What you have to do ▸ Which lines in the records below include the word "TerraformResourceLifecycle"? Report each of them in full.

==== Data for processing

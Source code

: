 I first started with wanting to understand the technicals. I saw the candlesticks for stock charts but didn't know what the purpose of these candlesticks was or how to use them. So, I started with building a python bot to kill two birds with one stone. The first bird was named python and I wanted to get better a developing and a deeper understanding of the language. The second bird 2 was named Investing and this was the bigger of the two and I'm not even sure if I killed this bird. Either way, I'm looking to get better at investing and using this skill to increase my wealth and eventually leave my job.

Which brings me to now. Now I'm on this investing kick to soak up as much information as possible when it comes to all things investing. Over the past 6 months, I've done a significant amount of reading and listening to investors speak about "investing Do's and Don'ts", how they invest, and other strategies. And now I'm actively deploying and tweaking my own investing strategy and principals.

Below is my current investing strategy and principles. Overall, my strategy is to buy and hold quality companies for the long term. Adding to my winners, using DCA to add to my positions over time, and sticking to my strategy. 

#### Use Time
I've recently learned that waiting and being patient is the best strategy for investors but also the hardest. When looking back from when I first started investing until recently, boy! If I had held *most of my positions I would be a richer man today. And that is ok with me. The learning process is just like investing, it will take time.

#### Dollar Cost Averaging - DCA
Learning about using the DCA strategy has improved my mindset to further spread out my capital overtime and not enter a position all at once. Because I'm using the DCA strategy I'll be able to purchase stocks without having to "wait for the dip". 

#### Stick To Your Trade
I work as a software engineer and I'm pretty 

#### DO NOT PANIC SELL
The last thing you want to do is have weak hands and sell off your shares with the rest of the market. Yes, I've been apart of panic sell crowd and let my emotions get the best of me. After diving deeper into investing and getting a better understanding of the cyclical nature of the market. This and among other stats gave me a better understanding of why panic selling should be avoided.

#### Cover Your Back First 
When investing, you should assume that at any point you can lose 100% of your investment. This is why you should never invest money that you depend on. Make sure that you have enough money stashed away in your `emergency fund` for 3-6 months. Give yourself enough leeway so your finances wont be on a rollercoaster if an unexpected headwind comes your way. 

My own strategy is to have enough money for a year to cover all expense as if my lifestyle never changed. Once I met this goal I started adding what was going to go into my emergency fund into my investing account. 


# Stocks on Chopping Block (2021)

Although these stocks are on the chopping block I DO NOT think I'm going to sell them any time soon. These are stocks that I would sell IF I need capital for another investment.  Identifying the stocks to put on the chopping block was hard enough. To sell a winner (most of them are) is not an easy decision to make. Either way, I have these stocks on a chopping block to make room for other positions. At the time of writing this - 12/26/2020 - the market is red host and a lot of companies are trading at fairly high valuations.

========
==== Data for processing

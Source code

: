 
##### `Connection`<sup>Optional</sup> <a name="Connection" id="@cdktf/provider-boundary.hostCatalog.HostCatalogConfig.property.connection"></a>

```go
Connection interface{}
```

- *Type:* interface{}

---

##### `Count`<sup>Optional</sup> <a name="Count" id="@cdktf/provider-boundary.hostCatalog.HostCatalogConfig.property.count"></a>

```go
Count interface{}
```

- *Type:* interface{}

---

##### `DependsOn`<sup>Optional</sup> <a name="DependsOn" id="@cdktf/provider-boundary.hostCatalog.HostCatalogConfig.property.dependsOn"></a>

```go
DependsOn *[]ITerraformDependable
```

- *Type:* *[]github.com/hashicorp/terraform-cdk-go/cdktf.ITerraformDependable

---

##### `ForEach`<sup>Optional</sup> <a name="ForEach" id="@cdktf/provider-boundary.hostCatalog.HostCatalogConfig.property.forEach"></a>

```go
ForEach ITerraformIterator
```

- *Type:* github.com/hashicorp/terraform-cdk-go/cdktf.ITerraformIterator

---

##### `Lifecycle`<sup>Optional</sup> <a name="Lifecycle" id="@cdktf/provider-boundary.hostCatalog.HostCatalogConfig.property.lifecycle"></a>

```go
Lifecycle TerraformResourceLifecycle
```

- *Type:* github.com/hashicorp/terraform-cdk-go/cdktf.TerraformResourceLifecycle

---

========
==== Data for processing

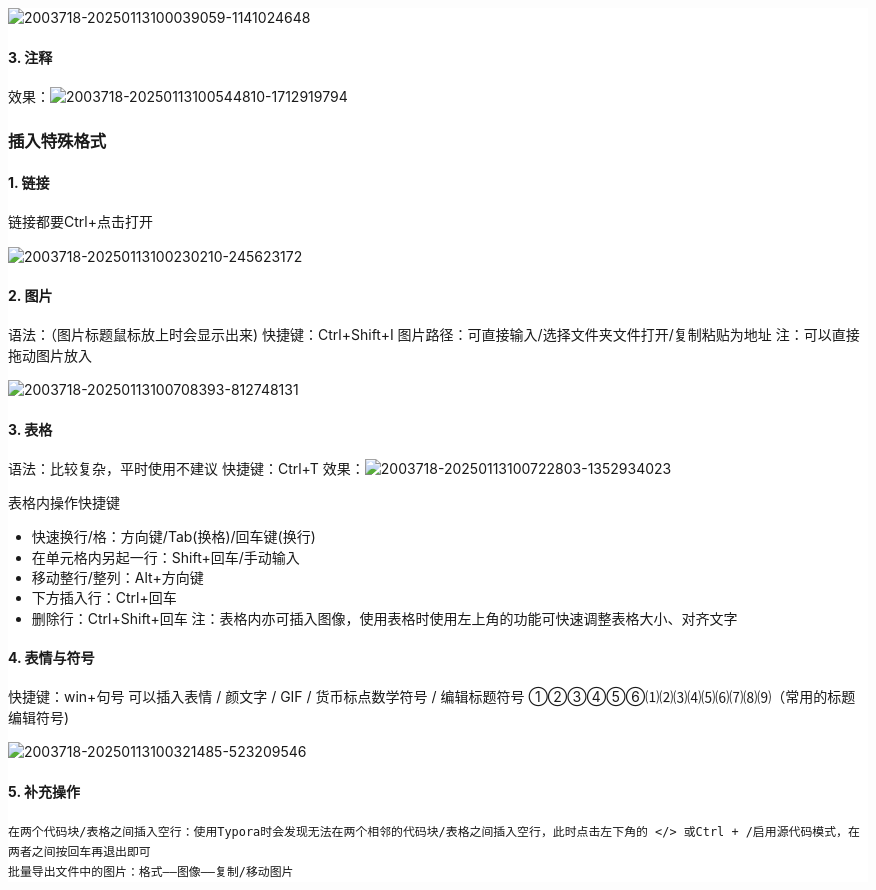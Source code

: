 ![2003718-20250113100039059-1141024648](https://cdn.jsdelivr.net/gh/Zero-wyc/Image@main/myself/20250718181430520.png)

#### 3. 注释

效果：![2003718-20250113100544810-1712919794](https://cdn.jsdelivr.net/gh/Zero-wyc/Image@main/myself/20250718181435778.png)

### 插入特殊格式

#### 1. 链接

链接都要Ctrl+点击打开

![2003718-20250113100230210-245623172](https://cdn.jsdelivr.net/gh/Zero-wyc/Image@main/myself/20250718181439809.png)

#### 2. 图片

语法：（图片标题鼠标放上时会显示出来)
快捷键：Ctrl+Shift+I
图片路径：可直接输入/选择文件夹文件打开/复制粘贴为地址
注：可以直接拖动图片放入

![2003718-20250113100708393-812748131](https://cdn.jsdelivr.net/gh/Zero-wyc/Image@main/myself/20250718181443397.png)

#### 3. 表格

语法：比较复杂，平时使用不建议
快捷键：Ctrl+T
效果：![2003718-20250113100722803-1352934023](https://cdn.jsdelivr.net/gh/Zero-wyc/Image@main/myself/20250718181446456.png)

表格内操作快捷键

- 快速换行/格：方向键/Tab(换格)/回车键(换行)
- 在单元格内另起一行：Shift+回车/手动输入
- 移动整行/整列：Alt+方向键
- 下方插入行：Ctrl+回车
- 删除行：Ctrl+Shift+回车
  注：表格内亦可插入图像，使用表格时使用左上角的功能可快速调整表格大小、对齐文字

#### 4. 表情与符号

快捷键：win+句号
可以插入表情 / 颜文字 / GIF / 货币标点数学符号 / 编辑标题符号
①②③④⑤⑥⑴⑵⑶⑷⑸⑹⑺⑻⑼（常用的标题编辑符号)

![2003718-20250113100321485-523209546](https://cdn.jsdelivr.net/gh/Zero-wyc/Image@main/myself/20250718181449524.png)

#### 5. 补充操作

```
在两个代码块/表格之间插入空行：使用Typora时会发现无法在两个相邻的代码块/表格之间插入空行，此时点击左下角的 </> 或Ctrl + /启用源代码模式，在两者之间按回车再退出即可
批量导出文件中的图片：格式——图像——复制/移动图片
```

========

Result for this task ▸
Lifecycle TerraformResourceLifecycle
- *Type:* github.com/hashicorp/terraform-cdk-go/cdktf.TerraformResourceLifecycle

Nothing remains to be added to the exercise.